As a general remark, the highest concentration of PAHs was always found in the sample with the highest degree of pollution, but this trend was not reported from low to medium pollution samples, whose concentrations were not significantly different. Among the samples obtained by sonication, the PAHs’ concentrations were slightly lower in 2019 than in 2021, except for NAP.

It is worth noting that the PAHs present in the BDs were mainly those characterized by a medium–low molecular mass. This is probably due to the higher solubility of these analytes in the ethanol:glycerin mixture used during derivatives preparation. The detection of these “lighter” PAHs in the considered samples implies a slight contamination of the collected buds. The reason may be attributed to the fact that the buds were taken in early spring, when the temperatures are not particularly high in the considered Italian region (15–20 °C). Indeed, the vegetation-atmosphere distribution of PAHs also depends on the ambient temperature: at low temperature (as in spring) the PAHs in the gaseous phase are preferentially distributed on the waxy surface of leaves and buds, while at higher temperatures, such as in summer, some PAHs volatilize and return to the atmosphere37.
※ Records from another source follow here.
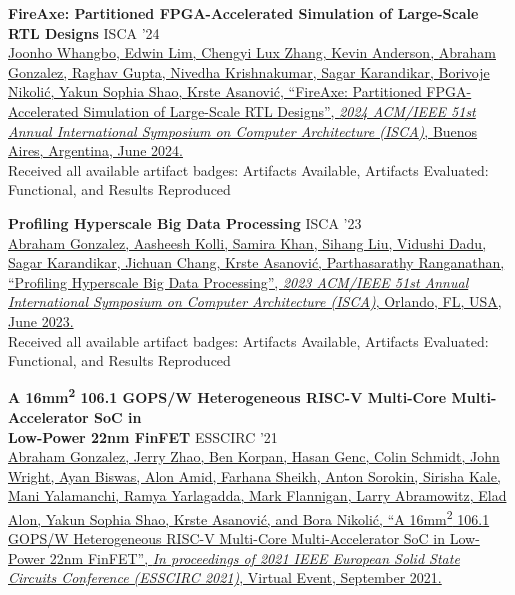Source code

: \documentclass[line]{res}
\begin{document}
\begin{resume}
\textbf{FireAxe: Partitioned FPGA-Accelerated Simulation of Large-Scale RTL Designs} \hfill ISCA '24
\vspace{0.7mm}
\\
\href{https://ieeexplore.ieee.org/document/10609699}{Joonho Whangbo, Edwin Lim, Chengyi Lux Zhang, Kevin Anderson, \underline{Abraham Gonzalez}, Raghav Gupta, Nivedha Krishnakumar, Sagar Karandikar, Borivoje Nikoli\'c, Yakun Sophia Shao, Krste Asanovi\'c, ``FireAxe: Partitioned FPGA-Accelerated Simulation of Large-Scale RTL Designs'', \textit{2024 ACM/IEEE 51st Annual International Symposium on Computer Architecture (ISCA)}, Buenos Aires, Argentina, June 2024.}
\\
Received all available artifact badges: Artifacts Available, Artifacts Evaluated: Functional, and Results Reproduced
\vspace{-1mm}

\label{sec:iscapaper}
\textbf{Profiling Hyperscale Big Data Processing} \hfill ISCA '23
\vspace{0.7mm}
\\
\href{https://dl.acm.org/doi/10.1145/3579371.3589082}{\underline{Abraham Gonzalez}, Aasheesh Kolli, Samira Khan, Sihang Liu, Vidushi Dadu, Sagar Karandikar, Jichuan Chang, Krste Asanovi\'c, Parthasarathy Ranganathan, ``Profiling Hyperscale Big Data Processing'', \textit{2023 ACM/IEEE 51st Annual International Symposium on Computer Architecture (ISCA)}, Orlando, FL, USA, June 2023.}
\\
Received all available artifact badges: Artifacts Available, Artifacts Evaluated: Functional, and Results Reproduced
\vspace{-1mm}

\label{sec:beaglepaper}
\textbf{A 16mm\textsuperscript{2} 106.1 GOPS/W Heterogeneous RISC-V Multi-Core Multi-Accelerator SoC in\\Low-Power 22nm FinFET} \hfill ESSCIRC '21
\vspace{0.7mm}
\\
\href{https://ieeexplore.ieee.org/abstract/document/9567768}{\underline{Abraham Gonzalez}, Jerry Zhao, Ben Korpan, Hasan Genc, Colin Schmidt, John Wright, Ayan Biswas, Alon Amid, Farhana Sheikh, Anton Sorokin, Sirisha Kale, Mani Yalamanchi, Ramya Yarlagadda, Mark Flannigan, Larry Abramowitz, Elad Alon, Yakun Sophia Shao, Krste Asanovi\'c, and Bora Nikoli\'c, ``A 16mm\textsuperscript{2} 106.1 GOPS/W Heterogeneous RISC-V Multi-Core Multi-Accelerator SoC in Low-Power 22nm FinFET'', \textit{In proceedings of 2021 IEEE European Solid State Circuits Conference (ESSCIRC 2021)}, Virtual Event, September 2021.}
\vspace{-1mm}


\end{resume}
\end{document}
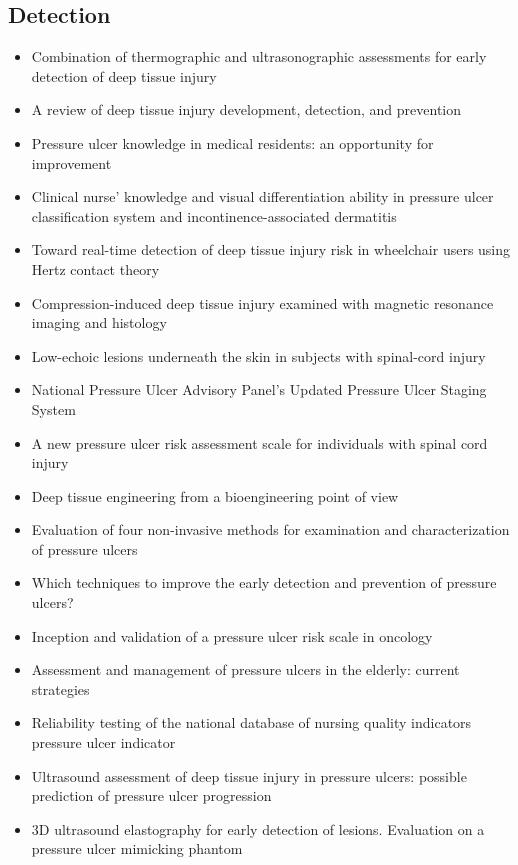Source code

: 		\subsection{Detection}
			\begin{itemize}
				\item Combination of thermographic and ultrasonographic assessments for early detection of deep tissue injury \cite{higashino12}
				\item A review of deep tissue injury development, detection, and prevention \cite{gefen13}
				\item Pressure ulcer knowledge in medical residents: an opportunity for improvement \cite{levine12}
				\item Clinical nurse' knowledge and visual differentiation ability in pressure ulcer classification system and incontinence-associated dermatitis \cite{lee13}
				\item Toward real-time detection of deep tissue injury risk in wheelchair users using Hertz contact theory \cite{agam08}
				\item Compression-induced deep tissue injury examined with magnetic resonance imaging and histology \cite{stekelenburg06}
				\item Low-echoic lesions underneath the skin in subjects with spinal-cord injury \cite{kanno09}
				\item National Pressure Ulcer Advisory Panel's Updated Pressure Ulcer Staging System \cite{black07}
				\item A new pressure ulcer risk assessment scale for individuals with spinal cord injury \cite{salzberg96}
				\item Deep tissue engineering from a bioengineering point of view \cite{gefen09}
				\item Evaluation of four non-invasive methods for examination and characterization of pressure ulcers \cite{andersen08}
				\item Which techniques to improve the early detection and prevention of pressure ulcers? \cite{gehin06}
				\item Inception and validation of a pressure ulcer risk scale in oncology \cite{fromantin11}
				\item Assessment and management of pressure ulcers in the elderly: current strategies \cite{jaul10}
				\item Reliability testing of the national database of nursing quality indicators pressure ulcer indicator \cite{hart10}
				\item Ultrasound assessment of deep tissue injury in pressure ulcers: possible prediction of pressure ulcer progression \cite{aoi08}
				\item 3D ultrasound elastography for early detection of lesions. Evaluation on a pressure ulcer mimicking phantom \cite{deprez07}
			\end{itemize}

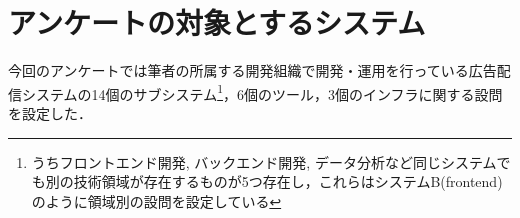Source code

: \section{アンケートの対象とするシステム}
今回のアンケートでは筆者の所属する開発組織で開発・運用を行っている広告配信システムの14個のサブシステム\footnote{うちフロントエンド開発, バックエンド開発, データ分析など同じシステムでも別の技術領域が存在するものが5つ存在し，これらはシステムB(frontend)のように領域別の設問を設定している}，6個のツール，3個のインフラに関する設問を設定した．

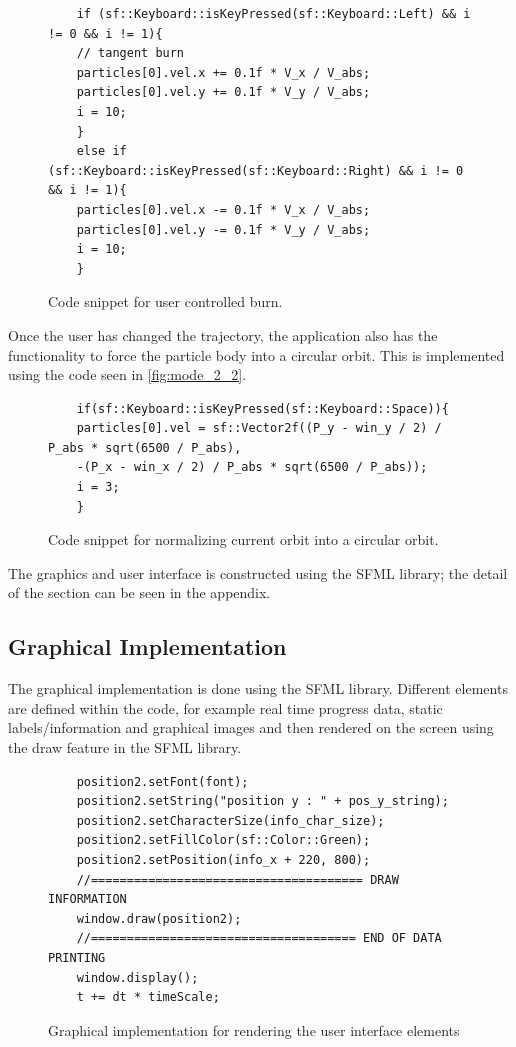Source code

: \documentclass[12pt, letter]{article}
\begin{document}
\begin{figure}[H]
        \begin{verbatim}
    if (sf::Keyboard::isKeyPressed(sf::Keyboard::Left) && i != 0 && i != 1){
    // tangent burn
    particles[0].vel.x += 0.1f * V_x / V_abs;
    particles[0].vel.y += 0.1f * V_y / V_abs;
    i = 10;
    }
    else if (sf::Keyboard::isKeyPressed(sf::Keyboard::Right) && i != 0 && i != 1){
    particles[0].vel.x -= 0.1f * V_x / V_abs;
    particles[0].vel.y -= 0.1f * V_y / V_abs;
    i = 10;
    }
\end{verbatim}
\caption{Code snippet for user controlled burn.}
\label{fig:mode_2_1}
\end{figure}
\clearpage


Once the user has changed the trajectory, the application also has the functionality to force the particle body into a circular orbit. This is implemented using the code seen in \autoref{fig:mode_2_2}.
\begin{figure}[H]
        \begin{verbatim}
    if(sf::Keyboard::isKeyPressed(sf::Keyboard::Space)){
    particles[0].vel = sf::Vector2f((P_y - win_y / 2) / P_abs * sqrt(6500 / P_abs),
    -(P_x - win_x / 2) / P_abs * sqrt(6500 / P_abs));
    i = 3;
    }
\end{verbatim}
\caption{Code snippet for normalizing current orbit into a circular orbit.}
\label{fig:mode_2_2}
\end{figure}

The graphics and user interface is constructed using the SFML library; the detail of the section can be seen in the appendix.

 \subsection{Graphical Implementation}
 The graphical implementation is done using the SFML library. Different elements are defined within the code, for example real time progress data, static labels/information and graphical images and then rendered on the screen using the draw feature in the SFML library.

\begin{figure}[H]
        \begin{verbatim}
    position2.setFont(font);
    position2.setString("position y : " + pos_y_string);
    position2.setCharacterSize(info_char_size);
    position2.setFillColor(sf::Color::Green);
    position2.setPosition(info_x + 220, 800);
    //====================================== DRAW INFORMATION 
    window.draw(position2);
    //===================================== END OF DATA PRINTING 
    window.display();
    t += dt * timeScale;
\end{verbatim}
\caption{Graphical implementation for rendering the user interface elements}
\label{fig:window_display}
\end{figure}
\end{document}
It is possible to state that minimal concentrations of PAHs were present in the analyzed BDs. Still, the found levels do not cause particular concern. In fact, the only regulated PAH detected was BaA, but its concentration (approximately 5 μg kg−1 in all samples) was far below the EC legal limit (50 μg kg−1 for the sum of BaA, BaPYR, BbF and CHR). On the other hand, the analyte which presented the highest concentration (close to 14 μg kg−1) was NAP, which is also the least toxic. From this perspective, buds deriving from city pruning could be an interesting alternative to those collected in spontaneous trees from less polluted areas; their employment in the production of nutraceutical products would be desirable, according to the principle of circular economy.

Conclusions

In the present work, an eco-sustainable extraction technique was evaluated to determine the presence of the 16 priority PAHs in bud-derived extracts. The extraction technique used, based on d-SPE, employed a specific solid phase: magnetic microparticles covered by a molecular imprinted polymer. By applying the chemometric technique D-Optimal Design, it was possible to rapidly optimize the sample preparation procedure, which, combined with GC-MS analysis, showed optimal recoveries, satisfactory LOD and LOQ values in matrix and acceptable overall precisions. The optimized method allowed a simple and green PAHs extraction procedure, with a consumption of very low volumes of acetone. The applicability was demonstrated by the analysis of several BDs samples, deriving from bud collected in different areas of the Italian city of Turin, whose contamination levels were below the PAHs concentration limits posed by the European Commission for food supplements.